Date(s) - 10/19/2023
5:00 pm - 8:00 pm
Brett Llewellyn Art Gallery
Brett Llewellyn Art Gallery
312 Engineering Technology Building
Alfred State College
10 Upper College Dr., Alfred, NY 14802
Reception, Talk & Workshop
3PM, Friday, December 1
9:00am-5:00pm, Monday – Friday
*Extra Hours for Alfred Art Walk on Thurs. October 19, 5pm – 8pm
Thurs. Nov. 16, 5pm – 8pm
My Chinoiserie is an exhibition of concept art and animation assets for a short film in progress by artist and filmmaker, Amy Lee Ketchum. In it she visualizes the contrast between the fascination with Asian culture on the one hand and the xenophobia towards Asian immigrants on the other. By utilizing the language of Chinoiserie (a decorative art style, French for “in the style of the Chinese”), Lee Ketchum explores her hybrid identity as an Asian American. The works include experiments in Chinese ink painting, painting on ceramics, embroidery and stop-animation.
In the summer of 2019, Philadelphia was suddenly swarming with a new sight, the spotted lanternfly. Stomping campaigns quickly put citizens to work to kill them on sight. At the onset of the pandemic in 2020, anti-Asian violence rose alarmingly. The campaigns against lanternflies, which originated from China, became symbolic of the xenophobia directed towards immigrants. These creatures were so successful in their new country that they were reviled.
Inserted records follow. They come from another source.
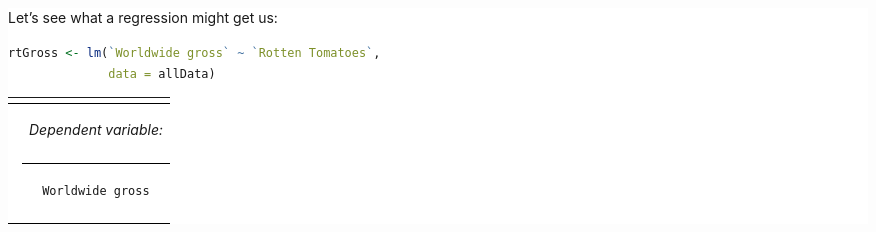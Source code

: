Let’s see what a regression might get us:

``` r
rtGross <- lm(`Worldwide gross` ~ `Rotten Tomatoes`, 
              data = allData)
```

<table style="text-align:center">

<tr>

<td colspan="2" style="border-bottom: 1px solid black">

</td>

</tr>

<tr>

<td style="text-align:left">

</td>

<td>

<em>Dependent variable:</em>

</td>

</tr>

<tr>

<td>

</td>

<td colspan="1" style="border-bottom: 1px solid black">

</td>

</tr>

<tr>

<td style="text-align:left">

</td>

<td>

`Worldwide gross`

</td>

</tr>

<tr>

<td colspan="2" style="border-bottom: 1px solid black">

</td>

</tr>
As I saw people raging against the lanternflies, I started to wonder, am I a lanternfly? Who is invasive and who is welcome? The mercurial political environment of the post World War 2 era forced my family out of China. My father was uprooted from home, became an American, and eventually raised his own family in this country that has both embraced and hazed its newcomers. Like the lanternfly, my home is a country that is not my ancestors’. Unlike the lanternfly, I am aware of hostility, both subtle and not from strangers who eye immigrants and their American children with both curiosity and revulsion.
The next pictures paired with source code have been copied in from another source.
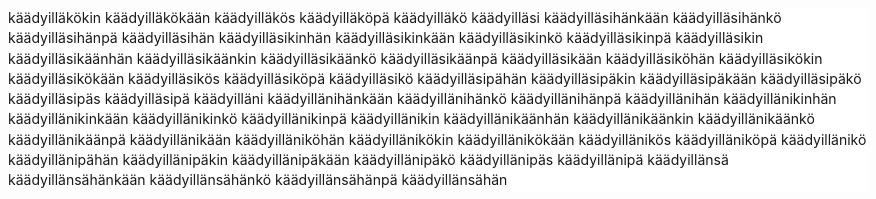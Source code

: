 käädyilläkökin
käädyilläkökään
käädyilläkös
käädyilläköpä
käädyilläkö
käädyilläsi
käädyilläsihänkään
käädyilläsihänkö
käädyilläsihänpä
käädyilläsihän
käädyilläsikinhän
käädyilläsikinkään
käädyilläsikinkö
käädyilläsikinpä
käädyilläsikin
käädyilläsikäänhän
käädyilläsikäänkin
käädyilläsikäänkö
käädyilläsikäänpä
käädyilläsikään
käädyilläsiköhän
käädyilläsikökin
käädyilläsikökään
käädyilläsikös
käädyilläsiköpä
käädyilläsikö
käädyilläsipähän
käädyilläsipäkin
käädyilläsipäkään
käädyilläsipäkö
käädyilläsipäs
käädyilläsipä
käädyilläni
käädyillänihänkään
käädyillänihänkö
käädyillänihänpä
käädyillänihän
käädyillänikinhän
käädyillänikinkään
käädyillänikinkö
käädyillänikinpä
käädyillänikin
käädyillänikäänhän
käädyillänikäänkin
käädyillänikäänkö
käädyillänikäänpä
käädyillänikään
käädyilläniköhän
käädyillänikökin
käädyillänikökään
käädyillänikös
käädyilläniköpä
käädyillänikö
käädyillänipähän
käädyillänipäkin
käädyillänipäkään
käädyillänipäkö
käädyillänipäs
käädyillänipä
käädyillänsä
käädyillänsähänkään
käädyillänsähänkö
käädyillänsähänpä
käädyillänsähän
These thoughts seeded the concept for an experimental short film. The works in this exhibition include animation assets which tell the story of historical events dating back to the 18th Century that led to the lanternfly’s predicament in the United States. The reference to chinoiserie (a decorative design style, which in French translates to “in the style of the Chinese”) points to the contradiction between the craze for Chinese goods on one hand and exclusionary policies enacted towards Chinese people on the other.
In the process of making this work, further questions arise, such as: if chinoiserie means “in the style of the Chinese”, what does it mean for an American born Chinese person to make this work? These ideas drive the form of this evolving project.
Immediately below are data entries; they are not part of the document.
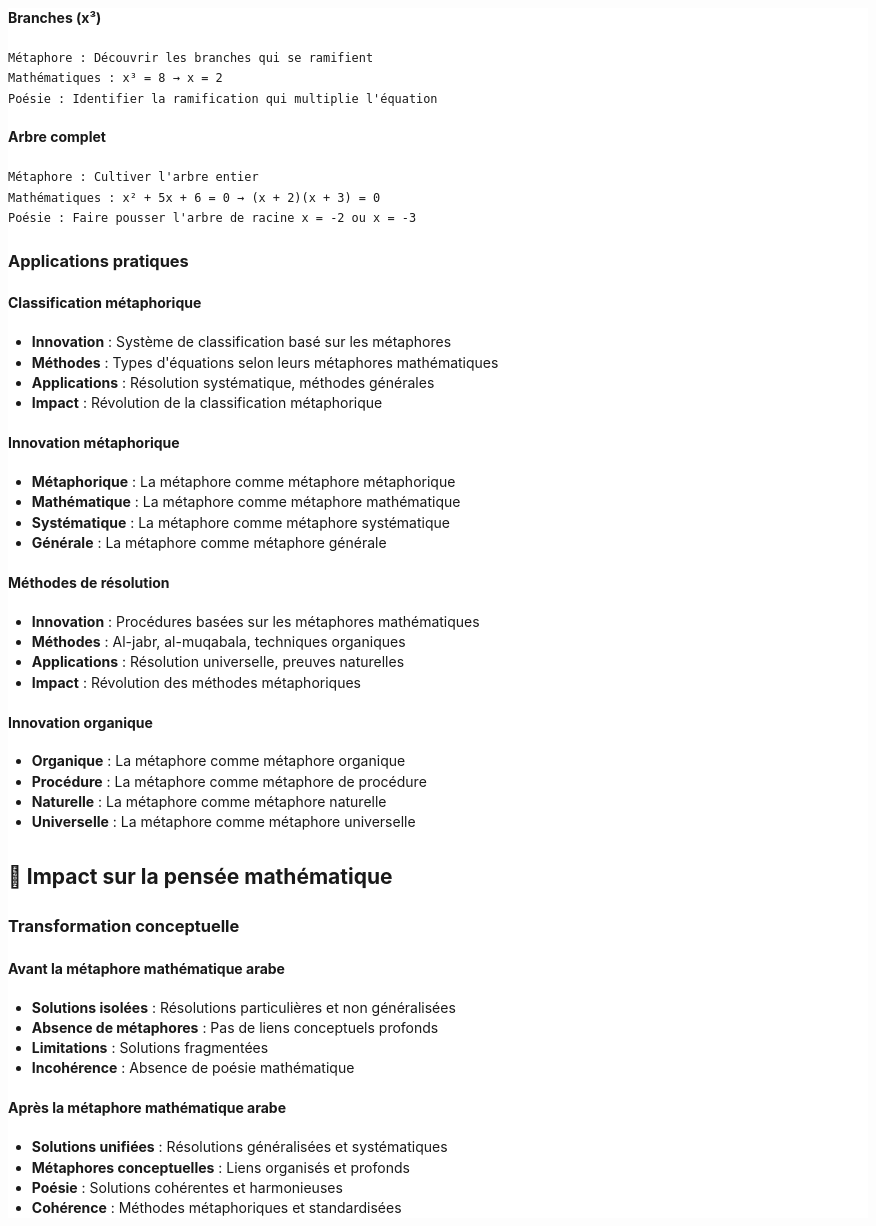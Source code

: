 #### **Branches (x³)**
```
Métaphore : Découvrir les branches qui se ramifient
Mathématiques : x³ = 8 → x = 2
Poésie : Identifier la ramification qui multiplie l'équation
```

#### **Arbre complet**
```
Métaphore : Cultiver l'arbre entier
Mathématiques : x² + 5x + 6 = 0 → (x + 2)(x + 3) = 0
Poésie : Faire pousser l'arbre de racine x = -2 ou x = -3
```

### **Applications pratiques**

#### **Classification métaphorique**
- **Innovation** : Système de classification basé sur les métaphores
- **Méthodes** : Types d'équations selon leurs métaphores mathématiques
- **Applications** : Résolution systématique, méthodes générales
- **Impact** : Révolution de la classification métaphorique

#### **Innovation métaphorique**
- **Métaphorique** : La métaphore comme métaphore métaphorique
- **Mathématique** : La métaphore comme métaphore mathématique
- **Systématique** : La métaphore comme métaphore systématique
- **Générale** : La métaphore comme métaphore générale

#### **Méthodes de résolution**
- **Innovation** : Procédures basées sur les métaphores mathématiques
- **Méthodes** : Al-jabr, al-muqabala, techniques organiques
- **Applications** : Résolution universelle, preuves naturelles
- **Impact** : Révolution des méthodes métaphoriques

#### **Innovation organique**
- **Organique** : La métaphore comme métaphore organique
- **Procédure** : La métaphore comme métaphore de procédure
- **Naturelle** : La métaphore comme métaphore naturelle
- **Universelle** : La métaphore comme métaphore universelle

## 🌟 Impact sur la pensée mathématique

### **Transformation conceptuelle**

#### **Avant la métaphore mathématique arabe**
- **Solutions isolées** : Résolutions particulières et non généralisées
- **Absence de métaphores** : Pas de liens conceptuels profonds
- **Limitations** : Solutions fragmentées
- **Incohérence** : Absence de poésie mathématique

#### **Après la métaphore mathématique arabe**
- **Solutions unifiées** : Résolutions généralisées et systématiques
- **Métaphores conceptuelles** : Liens organisés et profonds
- **Poésie** : Solutions cohérentes et harmonieuses
- **Cohérence** : Méthodes métaphoriques et standardisées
Amy Lee Ketchum creates poetic narratives and abstract worlds in her animations which draw from personal and collective memory, metaphysical narratives, and dance. She holds a BA in Art and Architecture from UC Berkeley and a Masters of Fine Art in Animation at the University of Southern California. Her work has been shown on broadcast independent television, various international film festivals, and on the Centre Pompidou web channel. Currently she is working on a series of drawings and animations involving chinoiserie and lanternflies.
Amy is originally from Los Angeles and currently resides in Philadelphia. She teaches at the Pennsylvania Academy of the Fine Arts where she is the Chair of Animation. She is also a member of the artist collective Tiger Strikes Asteroid and a founding member of a Philadelphia experimental animation group, the Animation Ensemble.